*** Opening of Excerpted data ***

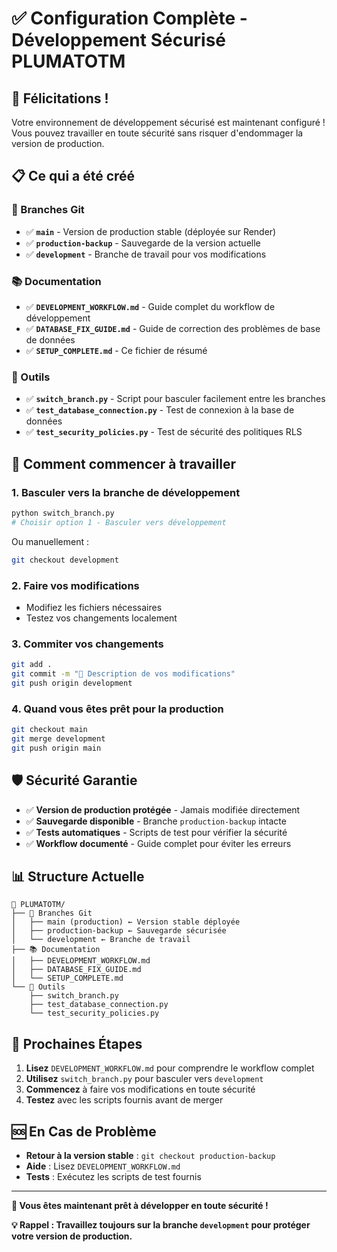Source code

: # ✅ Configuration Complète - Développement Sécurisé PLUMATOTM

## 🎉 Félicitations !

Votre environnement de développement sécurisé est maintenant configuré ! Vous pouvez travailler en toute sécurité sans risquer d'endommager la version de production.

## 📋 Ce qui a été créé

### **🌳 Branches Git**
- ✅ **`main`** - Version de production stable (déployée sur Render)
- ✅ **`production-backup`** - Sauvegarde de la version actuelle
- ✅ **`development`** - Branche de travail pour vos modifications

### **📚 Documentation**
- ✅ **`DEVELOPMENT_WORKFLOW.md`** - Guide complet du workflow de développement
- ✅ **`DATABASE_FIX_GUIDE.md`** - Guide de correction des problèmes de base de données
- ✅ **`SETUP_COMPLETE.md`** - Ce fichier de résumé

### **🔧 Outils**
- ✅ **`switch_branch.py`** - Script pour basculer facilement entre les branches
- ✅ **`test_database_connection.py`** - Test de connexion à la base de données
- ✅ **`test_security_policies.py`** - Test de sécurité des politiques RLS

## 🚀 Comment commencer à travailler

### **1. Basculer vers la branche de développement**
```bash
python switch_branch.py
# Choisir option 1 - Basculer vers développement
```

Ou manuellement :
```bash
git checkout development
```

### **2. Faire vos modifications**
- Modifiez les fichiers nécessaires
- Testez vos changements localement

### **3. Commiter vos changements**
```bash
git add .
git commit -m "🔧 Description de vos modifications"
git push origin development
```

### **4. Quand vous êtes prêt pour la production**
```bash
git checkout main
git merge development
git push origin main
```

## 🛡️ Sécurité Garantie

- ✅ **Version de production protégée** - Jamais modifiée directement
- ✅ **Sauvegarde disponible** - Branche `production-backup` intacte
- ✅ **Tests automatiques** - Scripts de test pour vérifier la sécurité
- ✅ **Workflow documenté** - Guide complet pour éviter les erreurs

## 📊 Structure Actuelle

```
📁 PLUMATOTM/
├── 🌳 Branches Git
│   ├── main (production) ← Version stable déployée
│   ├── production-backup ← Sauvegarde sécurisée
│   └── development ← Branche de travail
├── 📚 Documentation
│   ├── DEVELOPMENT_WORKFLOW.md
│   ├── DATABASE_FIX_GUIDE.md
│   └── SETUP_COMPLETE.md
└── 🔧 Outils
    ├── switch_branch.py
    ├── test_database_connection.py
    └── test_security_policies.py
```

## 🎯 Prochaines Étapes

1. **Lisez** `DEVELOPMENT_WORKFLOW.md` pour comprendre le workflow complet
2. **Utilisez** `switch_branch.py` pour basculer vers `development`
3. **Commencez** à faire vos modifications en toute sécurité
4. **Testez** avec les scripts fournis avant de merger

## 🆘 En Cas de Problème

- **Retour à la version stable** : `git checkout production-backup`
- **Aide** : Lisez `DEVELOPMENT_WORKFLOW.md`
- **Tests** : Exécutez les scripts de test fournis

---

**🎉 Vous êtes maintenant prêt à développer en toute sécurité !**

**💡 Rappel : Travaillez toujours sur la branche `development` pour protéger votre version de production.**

*** Close of Excerpted data ***

## Work to complete:
Return the data exactly. Pictures stay out.

## Solution for this exercise:
Source code

: # ✅ Configuration Complète - Développement Sécurisé PLUMATOTM

## 🎉 Félicitations !

Votre environnement de développement sécurisé est maintenant configuré ! Vous pouvez travailler en toute sécurité sans risquer d'endommager la version de production.

## 📋 Ce qui a été créé

### **🌳 Branches Git**
- ✅ **`main`** - Version de production stable (déployée sur Render)
- ✅ **`production-backup`** - Sauvegarde de la version actuelle
- ✅ **`development`** - Branche de travail pour vos modifications

### **📚 Documentation**
- ✅ **`DEVELOPMENT_WORKFLOW.md`** - Guide complet du workflow de développement
- ✅ **`DATABASE_FIX_GUIDE.md`** - Guide de correction des problèmes de base de données
- ✅ **`SETUP_COMPLETE.md`** - Ce fichier de résumé

### **🔧 Outils**
- ✅ **`switch_branch.py`** - Script pour basculer facilement entre les branches
- ✅ **`test_database_connection.py`** - Test de connexion à la base de données
- ✅ **`test_security_policies.py`** - Test de sécurité des politiques RLS

## 🚀 Comment commencer à travailler

### **1. Basculer vers la branche de développement**
```bash
python switch_branch.py
# Choisir option 1 - Basculer vers développement
```

Ou manuellement :
```bash
git checkout development
```

### **2. Faire vos modifications**
- Modifiez les fichiers nécessaires
- Testez vos changements localement

### **3. Commiter vos changements**
```bash
git add .
git commit -m "🔧 Description de vos modifications"
git push origin development
```

### **4. Quand vous êtes prêt pour la production**
```bash
git checkout main
git merge development
git push origin main
```

## 🛡️ Sécurité Garantie

- ✅ **Version de production protégée** - Jamais modifiée directement
- ✅ **Sauvegarde disponible** - Branche `production-backup` intacte
- ✅ **Tests automatiques** - Scripts de test pour vérifier la sécurité
- ✅ **Workflow documenté** - Guide complet pour éviter les erreurs

## 📊 Structure Actuelle

```
📁 PLUMATOTM/
├── 🌳 Branches Git
│   ├── main (production) ← Version stable déployée
│   ├── production-backup ← Sauvegarde sécurisée
│   └── development ← Branche de travail
├── 📚 Documentation
│   ├── DEVELOPMENT_WORKFLOW.md
│   ├── DATABASE_FIX_GUIDE.md
│   └── SETUP_COMPLETE.md
└── 🔧 Outils
    ├── switch_branch.py
    ├── test_database_connection.py
    └── test_security_policies.py
```

## 🎯 Prochaines Étapes

1. **Lisez** `DEVELOPMENT_WORKFLOW.md` pour comprendre le workflow complet
2. **Utilisez** `switch_branch.py` pour basculer vers `development`
3. **Commencez** à faire vos modifications en toute sécurité
4. **Testez** avec les scripts fournis avant de merger

## 🆘 En Cas de Problème

- **Retour à la version stable** : `git checkout production-backup`
- **Aide** : Lisez `DEVELOPMENT_WORKFLOW.md`
- **Tests** : Exécutez les scripts de test fournis

---

**🎉 Vous êtes maintenant prêt à développer en toute sécurité !**

**💡 Rappel : Travaillez toujours sur la branche `development` pour protéger votre version de production.**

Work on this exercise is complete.